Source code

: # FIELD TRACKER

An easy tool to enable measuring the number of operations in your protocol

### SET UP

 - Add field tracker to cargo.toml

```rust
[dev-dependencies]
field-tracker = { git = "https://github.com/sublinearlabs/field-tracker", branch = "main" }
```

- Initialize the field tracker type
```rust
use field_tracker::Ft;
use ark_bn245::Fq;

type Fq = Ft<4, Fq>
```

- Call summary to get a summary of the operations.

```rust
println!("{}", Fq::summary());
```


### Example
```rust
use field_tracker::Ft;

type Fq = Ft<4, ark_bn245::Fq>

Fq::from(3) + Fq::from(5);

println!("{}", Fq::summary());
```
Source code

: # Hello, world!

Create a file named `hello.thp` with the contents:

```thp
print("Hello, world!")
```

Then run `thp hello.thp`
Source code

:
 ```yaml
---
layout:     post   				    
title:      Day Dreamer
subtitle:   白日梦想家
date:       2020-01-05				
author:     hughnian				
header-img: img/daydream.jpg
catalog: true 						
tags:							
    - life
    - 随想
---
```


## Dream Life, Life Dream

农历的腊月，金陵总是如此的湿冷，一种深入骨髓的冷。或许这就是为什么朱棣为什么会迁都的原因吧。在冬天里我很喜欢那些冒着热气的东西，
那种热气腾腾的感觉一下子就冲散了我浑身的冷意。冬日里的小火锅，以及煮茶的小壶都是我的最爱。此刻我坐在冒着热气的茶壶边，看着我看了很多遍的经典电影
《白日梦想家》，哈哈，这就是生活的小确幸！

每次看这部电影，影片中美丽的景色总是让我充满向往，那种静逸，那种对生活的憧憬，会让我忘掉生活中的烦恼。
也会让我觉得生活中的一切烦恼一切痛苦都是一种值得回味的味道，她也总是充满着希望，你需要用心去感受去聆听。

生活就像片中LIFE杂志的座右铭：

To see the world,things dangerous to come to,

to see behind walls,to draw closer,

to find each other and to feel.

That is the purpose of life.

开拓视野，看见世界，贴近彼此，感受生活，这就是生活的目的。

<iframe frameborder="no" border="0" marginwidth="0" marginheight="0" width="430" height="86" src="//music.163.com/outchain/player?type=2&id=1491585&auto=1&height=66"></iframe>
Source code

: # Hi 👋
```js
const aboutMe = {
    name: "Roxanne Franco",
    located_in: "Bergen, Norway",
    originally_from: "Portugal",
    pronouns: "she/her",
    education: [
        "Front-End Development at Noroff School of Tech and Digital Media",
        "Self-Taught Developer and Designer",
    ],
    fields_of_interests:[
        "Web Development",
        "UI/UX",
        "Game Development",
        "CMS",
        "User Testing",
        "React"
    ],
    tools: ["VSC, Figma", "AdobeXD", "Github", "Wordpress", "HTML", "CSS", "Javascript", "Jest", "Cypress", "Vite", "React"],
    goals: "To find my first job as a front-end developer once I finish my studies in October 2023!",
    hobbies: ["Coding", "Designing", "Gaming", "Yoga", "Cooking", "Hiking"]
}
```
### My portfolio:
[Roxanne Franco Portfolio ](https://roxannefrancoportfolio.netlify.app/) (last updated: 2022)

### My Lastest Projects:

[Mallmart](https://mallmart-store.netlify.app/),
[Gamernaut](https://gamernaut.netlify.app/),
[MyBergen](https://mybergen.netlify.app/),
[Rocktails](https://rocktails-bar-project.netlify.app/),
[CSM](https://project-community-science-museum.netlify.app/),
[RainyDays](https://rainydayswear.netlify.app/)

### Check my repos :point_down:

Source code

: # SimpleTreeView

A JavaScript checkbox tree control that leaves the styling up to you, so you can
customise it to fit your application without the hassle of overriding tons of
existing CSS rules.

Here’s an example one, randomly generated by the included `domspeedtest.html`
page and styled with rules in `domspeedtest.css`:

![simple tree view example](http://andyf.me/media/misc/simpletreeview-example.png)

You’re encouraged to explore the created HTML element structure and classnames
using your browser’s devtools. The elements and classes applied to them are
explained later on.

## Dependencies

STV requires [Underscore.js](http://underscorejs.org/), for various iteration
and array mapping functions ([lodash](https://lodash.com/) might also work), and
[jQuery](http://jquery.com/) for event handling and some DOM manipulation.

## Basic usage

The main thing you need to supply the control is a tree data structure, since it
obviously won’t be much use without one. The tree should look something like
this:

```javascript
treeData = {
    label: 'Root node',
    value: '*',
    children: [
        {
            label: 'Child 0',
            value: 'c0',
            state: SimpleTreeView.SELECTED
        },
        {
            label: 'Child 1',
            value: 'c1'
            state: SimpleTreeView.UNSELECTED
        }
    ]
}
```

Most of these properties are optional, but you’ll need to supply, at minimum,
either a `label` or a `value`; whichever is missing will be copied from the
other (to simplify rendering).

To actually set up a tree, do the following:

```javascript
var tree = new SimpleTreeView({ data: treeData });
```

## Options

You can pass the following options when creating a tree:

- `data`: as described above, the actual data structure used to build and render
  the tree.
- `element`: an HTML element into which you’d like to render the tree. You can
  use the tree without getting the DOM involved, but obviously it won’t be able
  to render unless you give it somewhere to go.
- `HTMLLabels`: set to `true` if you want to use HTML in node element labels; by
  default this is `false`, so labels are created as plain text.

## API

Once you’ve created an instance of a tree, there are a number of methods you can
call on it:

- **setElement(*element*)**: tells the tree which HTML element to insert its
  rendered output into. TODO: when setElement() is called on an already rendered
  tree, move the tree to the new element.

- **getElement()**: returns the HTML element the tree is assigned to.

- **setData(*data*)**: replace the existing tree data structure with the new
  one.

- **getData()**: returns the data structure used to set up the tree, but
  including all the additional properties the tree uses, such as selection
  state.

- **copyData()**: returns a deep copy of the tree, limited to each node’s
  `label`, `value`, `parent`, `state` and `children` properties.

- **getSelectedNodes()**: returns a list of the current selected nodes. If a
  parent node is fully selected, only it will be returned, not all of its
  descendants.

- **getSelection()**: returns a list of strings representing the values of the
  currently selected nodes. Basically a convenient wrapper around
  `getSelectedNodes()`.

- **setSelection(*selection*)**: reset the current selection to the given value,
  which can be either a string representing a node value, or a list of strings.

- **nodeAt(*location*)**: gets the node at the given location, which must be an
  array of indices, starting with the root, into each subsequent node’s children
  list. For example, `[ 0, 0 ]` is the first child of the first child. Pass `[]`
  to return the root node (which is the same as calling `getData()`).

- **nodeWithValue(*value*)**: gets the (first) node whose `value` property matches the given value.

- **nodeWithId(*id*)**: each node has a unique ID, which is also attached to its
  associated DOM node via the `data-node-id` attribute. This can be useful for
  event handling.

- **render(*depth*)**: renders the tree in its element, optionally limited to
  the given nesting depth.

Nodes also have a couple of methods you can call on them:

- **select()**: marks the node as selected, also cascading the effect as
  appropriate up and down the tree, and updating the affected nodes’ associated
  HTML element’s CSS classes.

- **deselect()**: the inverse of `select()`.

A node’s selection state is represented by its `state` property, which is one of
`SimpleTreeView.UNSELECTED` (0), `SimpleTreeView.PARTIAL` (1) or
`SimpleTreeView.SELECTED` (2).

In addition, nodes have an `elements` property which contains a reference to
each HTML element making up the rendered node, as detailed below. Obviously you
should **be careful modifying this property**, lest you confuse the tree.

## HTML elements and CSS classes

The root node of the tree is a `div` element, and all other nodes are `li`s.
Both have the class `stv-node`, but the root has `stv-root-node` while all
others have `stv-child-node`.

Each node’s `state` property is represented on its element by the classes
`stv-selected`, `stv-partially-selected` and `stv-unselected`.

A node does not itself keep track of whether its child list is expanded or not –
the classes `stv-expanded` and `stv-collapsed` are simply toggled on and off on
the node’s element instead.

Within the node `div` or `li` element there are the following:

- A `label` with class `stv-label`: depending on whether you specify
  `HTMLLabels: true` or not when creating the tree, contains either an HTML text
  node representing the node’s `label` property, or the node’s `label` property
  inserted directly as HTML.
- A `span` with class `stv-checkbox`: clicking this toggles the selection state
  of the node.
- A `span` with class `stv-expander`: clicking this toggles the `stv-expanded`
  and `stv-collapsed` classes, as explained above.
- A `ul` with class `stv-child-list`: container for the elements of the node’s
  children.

◆ ◆ ◆ ◆

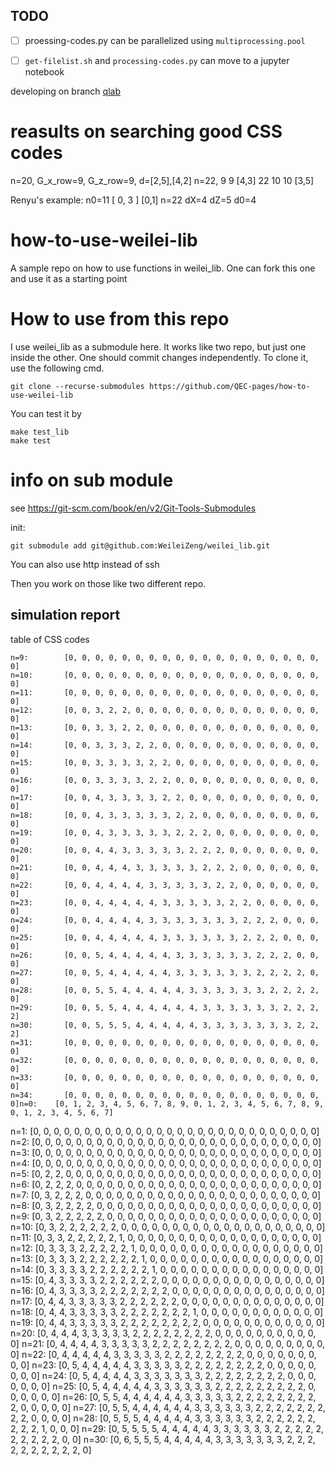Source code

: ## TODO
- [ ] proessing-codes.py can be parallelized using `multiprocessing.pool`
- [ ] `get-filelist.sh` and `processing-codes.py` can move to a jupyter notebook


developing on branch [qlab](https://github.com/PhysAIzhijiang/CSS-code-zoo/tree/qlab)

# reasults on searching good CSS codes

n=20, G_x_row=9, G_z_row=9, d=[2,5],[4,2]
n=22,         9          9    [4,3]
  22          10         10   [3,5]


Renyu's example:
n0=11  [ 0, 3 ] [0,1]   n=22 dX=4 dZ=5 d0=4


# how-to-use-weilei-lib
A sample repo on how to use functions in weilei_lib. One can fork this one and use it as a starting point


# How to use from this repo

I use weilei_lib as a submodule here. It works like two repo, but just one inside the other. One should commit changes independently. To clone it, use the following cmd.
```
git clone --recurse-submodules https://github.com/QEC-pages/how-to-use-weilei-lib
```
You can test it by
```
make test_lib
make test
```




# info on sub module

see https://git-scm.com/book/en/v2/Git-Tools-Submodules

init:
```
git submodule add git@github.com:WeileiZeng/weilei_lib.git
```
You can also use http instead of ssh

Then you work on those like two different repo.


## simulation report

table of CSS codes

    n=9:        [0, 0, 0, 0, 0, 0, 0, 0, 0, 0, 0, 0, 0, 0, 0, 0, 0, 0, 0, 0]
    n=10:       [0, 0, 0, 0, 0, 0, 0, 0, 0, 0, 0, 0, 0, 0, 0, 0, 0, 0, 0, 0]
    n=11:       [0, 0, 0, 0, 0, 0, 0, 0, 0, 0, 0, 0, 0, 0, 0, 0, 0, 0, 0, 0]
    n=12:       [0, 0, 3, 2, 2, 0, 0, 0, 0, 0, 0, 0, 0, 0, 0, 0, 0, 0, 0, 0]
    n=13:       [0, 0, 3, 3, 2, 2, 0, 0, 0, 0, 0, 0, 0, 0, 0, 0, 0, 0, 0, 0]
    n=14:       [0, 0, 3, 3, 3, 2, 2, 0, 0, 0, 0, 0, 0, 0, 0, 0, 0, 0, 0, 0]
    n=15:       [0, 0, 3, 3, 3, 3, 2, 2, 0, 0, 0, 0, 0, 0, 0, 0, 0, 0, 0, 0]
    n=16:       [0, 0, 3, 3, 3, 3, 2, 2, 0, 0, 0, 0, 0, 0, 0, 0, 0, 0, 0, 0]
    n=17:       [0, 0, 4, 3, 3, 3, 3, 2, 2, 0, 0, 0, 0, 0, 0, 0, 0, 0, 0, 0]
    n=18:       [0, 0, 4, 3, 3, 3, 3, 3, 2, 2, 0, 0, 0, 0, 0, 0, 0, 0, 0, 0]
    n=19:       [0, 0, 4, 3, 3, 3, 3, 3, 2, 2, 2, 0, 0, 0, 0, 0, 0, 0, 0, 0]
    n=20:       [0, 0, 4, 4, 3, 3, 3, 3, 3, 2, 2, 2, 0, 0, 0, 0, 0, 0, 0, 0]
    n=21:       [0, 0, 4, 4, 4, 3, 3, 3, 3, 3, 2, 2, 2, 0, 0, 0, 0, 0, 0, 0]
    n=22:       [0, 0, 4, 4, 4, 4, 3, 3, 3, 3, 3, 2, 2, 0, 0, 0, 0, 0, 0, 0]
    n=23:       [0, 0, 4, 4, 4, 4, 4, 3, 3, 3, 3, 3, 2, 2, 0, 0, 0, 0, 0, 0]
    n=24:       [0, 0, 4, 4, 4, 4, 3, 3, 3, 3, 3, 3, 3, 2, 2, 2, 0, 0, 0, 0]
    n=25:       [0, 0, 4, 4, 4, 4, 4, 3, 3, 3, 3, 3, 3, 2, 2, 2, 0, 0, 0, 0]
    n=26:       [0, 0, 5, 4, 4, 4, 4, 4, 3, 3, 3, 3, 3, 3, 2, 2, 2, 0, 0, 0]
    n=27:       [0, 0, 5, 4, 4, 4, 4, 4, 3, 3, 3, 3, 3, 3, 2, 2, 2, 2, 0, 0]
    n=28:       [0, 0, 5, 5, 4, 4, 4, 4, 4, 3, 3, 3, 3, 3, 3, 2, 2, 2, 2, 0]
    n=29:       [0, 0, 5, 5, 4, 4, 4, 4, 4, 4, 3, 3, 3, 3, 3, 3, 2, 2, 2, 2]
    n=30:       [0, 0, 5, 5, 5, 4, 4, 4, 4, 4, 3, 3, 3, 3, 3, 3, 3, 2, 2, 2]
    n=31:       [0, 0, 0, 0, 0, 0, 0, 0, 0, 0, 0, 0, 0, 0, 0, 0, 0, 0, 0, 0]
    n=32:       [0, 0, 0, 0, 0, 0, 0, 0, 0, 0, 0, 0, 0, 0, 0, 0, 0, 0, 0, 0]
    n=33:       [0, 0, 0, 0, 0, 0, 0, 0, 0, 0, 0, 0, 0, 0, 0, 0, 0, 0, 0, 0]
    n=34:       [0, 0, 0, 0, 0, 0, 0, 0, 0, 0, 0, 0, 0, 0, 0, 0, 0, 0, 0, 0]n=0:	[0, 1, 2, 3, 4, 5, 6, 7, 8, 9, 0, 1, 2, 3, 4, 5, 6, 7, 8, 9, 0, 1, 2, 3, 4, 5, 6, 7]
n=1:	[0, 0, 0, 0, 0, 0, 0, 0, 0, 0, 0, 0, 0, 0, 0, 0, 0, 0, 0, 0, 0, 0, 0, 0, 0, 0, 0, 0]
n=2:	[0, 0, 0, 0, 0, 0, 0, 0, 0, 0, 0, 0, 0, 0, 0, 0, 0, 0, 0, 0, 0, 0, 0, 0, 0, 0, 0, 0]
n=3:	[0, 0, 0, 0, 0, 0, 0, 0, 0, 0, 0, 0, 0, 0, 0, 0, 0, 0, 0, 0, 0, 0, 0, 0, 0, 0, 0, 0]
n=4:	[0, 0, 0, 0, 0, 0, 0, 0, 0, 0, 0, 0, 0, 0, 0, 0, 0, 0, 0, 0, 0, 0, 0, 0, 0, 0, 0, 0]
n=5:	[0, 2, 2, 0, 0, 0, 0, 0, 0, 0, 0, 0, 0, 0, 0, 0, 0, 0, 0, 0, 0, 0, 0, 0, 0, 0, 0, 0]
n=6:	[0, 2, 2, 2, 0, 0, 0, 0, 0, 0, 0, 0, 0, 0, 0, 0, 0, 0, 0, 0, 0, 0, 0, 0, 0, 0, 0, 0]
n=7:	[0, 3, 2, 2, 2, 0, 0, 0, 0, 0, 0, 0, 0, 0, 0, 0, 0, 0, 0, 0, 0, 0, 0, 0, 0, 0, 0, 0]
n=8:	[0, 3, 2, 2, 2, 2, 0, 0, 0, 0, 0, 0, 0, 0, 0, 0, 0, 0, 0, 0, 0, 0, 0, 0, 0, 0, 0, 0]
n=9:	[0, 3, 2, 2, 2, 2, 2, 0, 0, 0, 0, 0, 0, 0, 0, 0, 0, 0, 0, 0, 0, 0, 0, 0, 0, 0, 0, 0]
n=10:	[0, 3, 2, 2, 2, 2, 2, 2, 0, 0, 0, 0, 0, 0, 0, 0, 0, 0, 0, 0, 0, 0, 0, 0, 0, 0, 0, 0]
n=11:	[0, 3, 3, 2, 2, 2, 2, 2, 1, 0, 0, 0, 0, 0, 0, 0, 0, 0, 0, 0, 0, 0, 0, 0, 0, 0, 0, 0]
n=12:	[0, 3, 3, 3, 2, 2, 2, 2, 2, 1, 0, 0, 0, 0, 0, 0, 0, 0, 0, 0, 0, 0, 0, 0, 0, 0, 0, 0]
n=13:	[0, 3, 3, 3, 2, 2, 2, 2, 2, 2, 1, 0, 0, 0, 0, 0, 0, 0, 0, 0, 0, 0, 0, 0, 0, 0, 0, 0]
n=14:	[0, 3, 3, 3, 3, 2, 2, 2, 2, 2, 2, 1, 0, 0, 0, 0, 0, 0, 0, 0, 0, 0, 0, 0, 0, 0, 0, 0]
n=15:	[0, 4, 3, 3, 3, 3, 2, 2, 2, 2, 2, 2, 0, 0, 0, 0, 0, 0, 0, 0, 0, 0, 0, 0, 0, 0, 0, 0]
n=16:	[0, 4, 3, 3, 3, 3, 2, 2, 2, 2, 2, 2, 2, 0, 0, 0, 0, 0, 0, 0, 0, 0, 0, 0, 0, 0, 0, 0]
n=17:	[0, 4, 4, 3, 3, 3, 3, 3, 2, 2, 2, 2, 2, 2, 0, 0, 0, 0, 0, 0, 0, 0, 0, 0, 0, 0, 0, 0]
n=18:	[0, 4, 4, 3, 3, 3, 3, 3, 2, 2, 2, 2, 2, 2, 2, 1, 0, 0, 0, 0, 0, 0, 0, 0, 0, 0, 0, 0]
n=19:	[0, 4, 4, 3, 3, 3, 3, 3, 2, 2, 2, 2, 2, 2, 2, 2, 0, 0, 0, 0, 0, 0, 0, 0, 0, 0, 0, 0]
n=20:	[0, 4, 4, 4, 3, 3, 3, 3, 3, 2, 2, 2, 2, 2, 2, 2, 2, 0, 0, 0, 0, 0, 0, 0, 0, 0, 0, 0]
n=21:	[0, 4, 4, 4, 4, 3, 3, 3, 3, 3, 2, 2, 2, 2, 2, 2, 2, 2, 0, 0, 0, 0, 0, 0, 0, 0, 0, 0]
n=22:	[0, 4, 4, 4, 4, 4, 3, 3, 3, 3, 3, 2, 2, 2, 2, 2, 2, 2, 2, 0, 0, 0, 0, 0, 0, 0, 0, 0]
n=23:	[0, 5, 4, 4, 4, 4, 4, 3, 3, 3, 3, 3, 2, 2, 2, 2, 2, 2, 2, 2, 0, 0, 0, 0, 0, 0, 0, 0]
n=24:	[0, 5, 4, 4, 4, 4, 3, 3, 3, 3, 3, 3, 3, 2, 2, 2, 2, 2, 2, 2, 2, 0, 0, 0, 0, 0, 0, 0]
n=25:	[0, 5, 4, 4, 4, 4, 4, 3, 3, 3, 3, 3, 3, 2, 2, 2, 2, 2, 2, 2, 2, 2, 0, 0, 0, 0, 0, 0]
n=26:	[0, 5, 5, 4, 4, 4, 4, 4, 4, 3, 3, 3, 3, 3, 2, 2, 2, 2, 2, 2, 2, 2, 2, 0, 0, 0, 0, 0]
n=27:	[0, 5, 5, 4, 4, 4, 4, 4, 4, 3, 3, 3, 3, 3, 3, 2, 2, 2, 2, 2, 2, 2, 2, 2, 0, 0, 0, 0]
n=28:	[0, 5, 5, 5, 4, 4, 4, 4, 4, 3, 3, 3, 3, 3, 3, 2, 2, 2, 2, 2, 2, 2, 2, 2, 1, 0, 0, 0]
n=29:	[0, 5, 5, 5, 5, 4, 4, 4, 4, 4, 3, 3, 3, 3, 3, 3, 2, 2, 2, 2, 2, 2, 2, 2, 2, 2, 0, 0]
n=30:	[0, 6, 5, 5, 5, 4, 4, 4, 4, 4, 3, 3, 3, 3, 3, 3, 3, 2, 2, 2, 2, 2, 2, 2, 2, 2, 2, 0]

◆ ◆ ◆ ◆

Activity
Extract exactly and only the lines above from the line containing "to render unless" through the line containing "tree, move the tree to the new element.", both end lines included.

Answer section
  to render unless you give it somewhere to go.
- `HTMLLabels`: set to `true` if you want to use HTML in node element labels; by
  default this is `false`, so labels are created as plain text.

## API

Once you’ve created an instance of a tree, there are a number of methods you can
call on it:

- **setElement(*element*)**: tells the tree which HTML element to insert its
  rendered output into. TODO: when setElement() is called on an already rendered
  tree, move the tree to the new element.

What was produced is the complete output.